また、第2の領域33の算術平均粗さRa2が第1の領域31の算術平均粗さRa1に比べて小さくなるように構成されれば、第1の領域31と第2の領域33との両方の表面が加工される構成に限定されるものではない。
(19)上記実施形態では、x軸、y軸、z軸を用いて、各構成の配置及び向きなどを説明した。しかしながら、x軸、y軸、z軸を基準とした配置及び向きは、厳密にその配置、その向きであるものに限定されるものではない。また、屈曲や移動などによりその配置及び向きの変更が禁止されるものでもない。

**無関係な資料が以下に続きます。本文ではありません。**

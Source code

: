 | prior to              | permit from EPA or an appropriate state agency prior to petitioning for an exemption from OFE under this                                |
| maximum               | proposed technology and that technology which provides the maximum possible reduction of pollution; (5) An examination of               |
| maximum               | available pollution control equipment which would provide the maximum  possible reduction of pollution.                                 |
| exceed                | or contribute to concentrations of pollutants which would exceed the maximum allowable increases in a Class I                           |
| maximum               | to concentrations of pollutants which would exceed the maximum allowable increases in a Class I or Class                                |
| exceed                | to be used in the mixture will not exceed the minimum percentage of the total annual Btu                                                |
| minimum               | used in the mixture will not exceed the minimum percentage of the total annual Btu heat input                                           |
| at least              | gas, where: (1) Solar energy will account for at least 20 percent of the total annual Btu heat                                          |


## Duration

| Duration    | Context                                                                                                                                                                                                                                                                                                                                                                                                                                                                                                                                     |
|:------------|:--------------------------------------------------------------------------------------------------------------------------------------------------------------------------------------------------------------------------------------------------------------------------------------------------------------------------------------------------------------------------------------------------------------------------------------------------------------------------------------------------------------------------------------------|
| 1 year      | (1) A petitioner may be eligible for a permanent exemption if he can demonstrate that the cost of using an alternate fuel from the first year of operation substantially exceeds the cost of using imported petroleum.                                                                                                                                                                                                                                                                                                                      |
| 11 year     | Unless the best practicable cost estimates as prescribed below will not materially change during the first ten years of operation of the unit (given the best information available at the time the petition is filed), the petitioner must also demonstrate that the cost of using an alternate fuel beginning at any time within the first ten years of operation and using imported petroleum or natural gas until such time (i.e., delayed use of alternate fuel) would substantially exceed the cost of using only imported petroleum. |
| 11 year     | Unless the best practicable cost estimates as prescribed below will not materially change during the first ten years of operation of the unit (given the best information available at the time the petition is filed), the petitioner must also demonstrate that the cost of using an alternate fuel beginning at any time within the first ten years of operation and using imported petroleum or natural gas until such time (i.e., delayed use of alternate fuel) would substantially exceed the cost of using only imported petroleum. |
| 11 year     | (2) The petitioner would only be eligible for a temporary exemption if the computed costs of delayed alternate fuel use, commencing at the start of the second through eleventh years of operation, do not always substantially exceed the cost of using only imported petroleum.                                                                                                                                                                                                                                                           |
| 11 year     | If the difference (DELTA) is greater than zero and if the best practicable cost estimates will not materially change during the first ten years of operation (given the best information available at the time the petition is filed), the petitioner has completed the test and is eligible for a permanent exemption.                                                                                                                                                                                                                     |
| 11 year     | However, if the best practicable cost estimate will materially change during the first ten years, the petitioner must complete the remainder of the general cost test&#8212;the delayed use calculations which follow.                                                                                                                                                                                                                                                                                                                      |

(20)上記実施形態における1つの構成要素が有する複数の機能を、複数の構成要素によって実現したり、1つの構成要素が有する1つの機能を、複数の構成要素によって実現したりしてもよい。また、複数の構成要素が有する複数の機能を、1つの構成要素によって実現したり、複数の構成要素によって実現される1つの機能を、1つの構成要素によって実現したりしてもよい。また、上記実施形態の構成の一部を省略してもよい。また、上記実施形態の構成の少なくとも一部を、他の上記実施形態の構成に対して付加又は置換してもよい。

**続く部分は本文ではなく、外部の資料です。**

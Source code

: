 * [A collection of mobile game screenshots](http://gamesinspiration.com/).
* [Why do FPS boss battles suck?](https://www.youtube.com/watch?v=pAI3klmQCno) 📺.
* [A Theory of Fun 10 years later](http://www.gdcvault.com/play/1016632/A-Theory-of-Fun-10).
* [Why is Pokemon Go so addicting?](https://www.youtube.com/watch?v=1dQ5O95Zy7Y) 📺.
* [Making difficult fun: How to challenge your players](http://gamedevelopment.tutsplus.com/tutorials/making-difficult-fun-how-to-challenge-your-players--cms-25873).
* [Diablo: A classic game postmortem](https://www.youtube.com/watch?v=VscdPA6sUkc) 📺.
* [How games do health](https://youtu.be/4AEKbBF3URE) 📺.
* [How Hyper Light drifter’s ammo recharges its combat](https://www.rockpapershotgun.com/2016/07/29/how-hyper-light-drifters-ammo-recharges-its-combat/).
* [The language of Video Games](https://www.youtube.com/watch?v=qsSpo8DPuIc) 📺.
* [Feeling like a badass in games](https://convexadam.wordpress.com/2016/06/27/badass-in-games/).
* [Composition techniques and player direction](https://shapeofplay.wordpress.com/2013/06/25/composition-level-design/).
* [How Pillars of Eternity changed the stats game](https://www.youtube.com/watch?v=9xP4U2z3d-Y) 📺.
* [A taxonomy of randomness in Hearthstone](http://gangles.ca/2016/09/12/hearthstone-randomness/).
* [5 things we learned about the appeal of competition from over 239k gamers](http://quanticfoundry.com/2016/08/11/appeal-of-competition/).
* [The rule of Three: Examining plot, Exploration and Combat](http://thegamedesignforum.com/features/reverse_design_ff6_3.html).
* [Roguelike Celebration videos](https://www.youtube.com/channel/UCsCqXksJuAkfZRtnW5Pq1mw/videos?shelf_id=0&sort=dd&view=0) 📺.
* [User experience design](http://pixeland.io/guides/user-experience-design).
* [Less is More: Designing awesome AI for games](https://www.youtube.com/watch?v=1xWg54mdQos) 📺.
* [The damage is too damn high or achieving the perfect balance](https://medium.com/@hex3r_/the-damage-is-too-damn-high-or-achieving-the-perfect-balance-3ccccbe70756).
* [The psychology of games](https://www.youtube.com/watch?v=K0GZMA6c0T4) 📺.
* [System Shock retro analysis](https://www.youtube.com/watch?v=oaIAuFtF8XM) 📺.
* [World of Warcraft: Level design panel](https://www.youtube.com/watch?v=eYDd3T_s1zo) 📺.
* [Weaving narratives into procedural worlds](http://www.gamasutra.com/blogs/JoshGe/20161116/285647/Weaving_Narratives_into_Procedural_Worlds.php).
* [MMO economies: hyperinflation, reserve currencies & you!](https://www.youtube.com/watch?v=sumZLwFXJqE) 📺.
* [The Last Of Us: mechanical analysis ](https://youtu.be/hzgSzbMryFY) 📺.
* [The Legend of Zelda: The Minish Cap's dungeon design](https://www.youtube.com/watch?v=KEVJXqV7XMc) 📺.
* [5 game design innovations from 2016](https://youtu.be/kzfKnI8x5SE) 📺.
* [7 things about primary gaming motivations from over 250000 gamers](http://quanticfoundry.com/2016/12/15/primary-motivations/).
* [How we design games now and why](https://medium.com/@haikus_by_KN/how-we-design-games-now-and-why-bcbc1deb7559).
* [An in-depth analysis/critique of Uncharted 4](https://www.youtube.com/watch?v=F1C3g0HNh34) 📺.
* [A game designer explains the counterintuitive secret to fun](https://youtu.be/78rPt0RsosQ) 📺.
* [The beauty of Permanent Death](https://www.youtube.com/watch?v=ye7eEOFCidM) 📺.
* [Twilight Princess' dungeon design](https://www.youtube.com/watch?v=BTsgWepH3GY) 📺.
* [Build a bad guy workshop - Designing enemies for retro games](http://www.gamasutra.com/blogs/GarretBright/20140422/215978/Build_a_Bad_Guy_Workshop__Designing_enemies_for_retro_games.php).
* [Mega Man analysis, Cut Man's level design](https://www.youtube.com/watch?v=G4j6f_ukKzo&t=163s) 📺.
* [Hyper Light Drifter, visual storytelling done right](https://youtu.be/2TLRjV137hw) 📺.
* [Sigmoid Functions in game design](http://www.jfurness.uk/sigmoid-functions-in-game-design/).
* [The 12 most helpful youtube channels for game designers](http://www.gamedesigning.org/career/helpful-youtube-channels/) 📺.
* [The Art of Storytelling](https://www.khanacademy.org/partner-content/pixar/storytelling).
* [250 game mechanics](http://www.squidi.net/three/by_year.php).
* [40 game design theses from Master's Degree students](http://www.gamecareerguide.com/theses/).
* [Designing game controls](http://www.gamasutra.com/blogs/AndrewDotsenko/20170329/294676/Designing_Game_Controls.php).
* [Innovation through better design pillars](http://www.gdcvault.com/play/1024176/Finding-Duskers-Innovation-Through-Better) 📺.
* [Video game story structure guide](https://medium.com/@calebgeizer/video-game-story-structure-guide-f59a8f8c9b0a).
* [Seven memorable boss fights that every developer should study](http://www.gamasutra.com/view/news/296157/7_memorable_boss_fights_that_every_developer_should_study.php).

1…車両用ハーネス、10…センサ、30…ケーブル、31,31a,31b,31c…第1の領域、33…第2の領域、50…電源線、51…電源導線、53…電源線シース、55…電源コネクタ、70…一括シース、90,90a,90b…クリップ、91…本体部、93…ベルト部、95…取付部、100…車両、110…信号コネクタ、310…ケーブルシース、320,320a,320b…内部線、321,321a,321b…芯線、323,323a,323b…シース、911…溝部、913…開孔部、931…ベルト先端、933…巻付部、A…流入経路、PU…熱可塑性ポリウレタン。

Claims (8)

  1. 少なくとも1つの芯線と前記芯線を被覆するシースとを備える複数のケーブルと、
    前記ケーブルの線方向に沿った予め決められた範囲において、前記複数のケーブルの少なくとも一部を一括し、束ねて被覆する一括シースと、
    を備える車両用ケーブルであって、
    前記複数のケーブルには、車体に取り付けられ、前記一括シースに被覆され、取付具が取り付けられる取付ケーブルが少なくとも一つ含まれ、
    前記取付ケーブルにおける前記シースの外周面は、
    前記ケーブルの線方向に沿った予め決められた領域である第1の領域と、
    前記一括シースから露出した範囲における前記ケーブルの線方向に沿った予め決められた前記第1の領域とは異なる領域であって、前記異なる領域内に前記取付具が取り付けられる位置を含むと共に、前記第1の領域と比べて前記外周面の算術平均粗さが小さい第2の領域と、
    を有する、車両用ケーブル。
  2. 請求項1に記載の車両用ケーブルであって、
    前記一括シースにより被覆される被覆領域は、前記第1の領域の少なくとも一部と重複する、車両用ケーブル。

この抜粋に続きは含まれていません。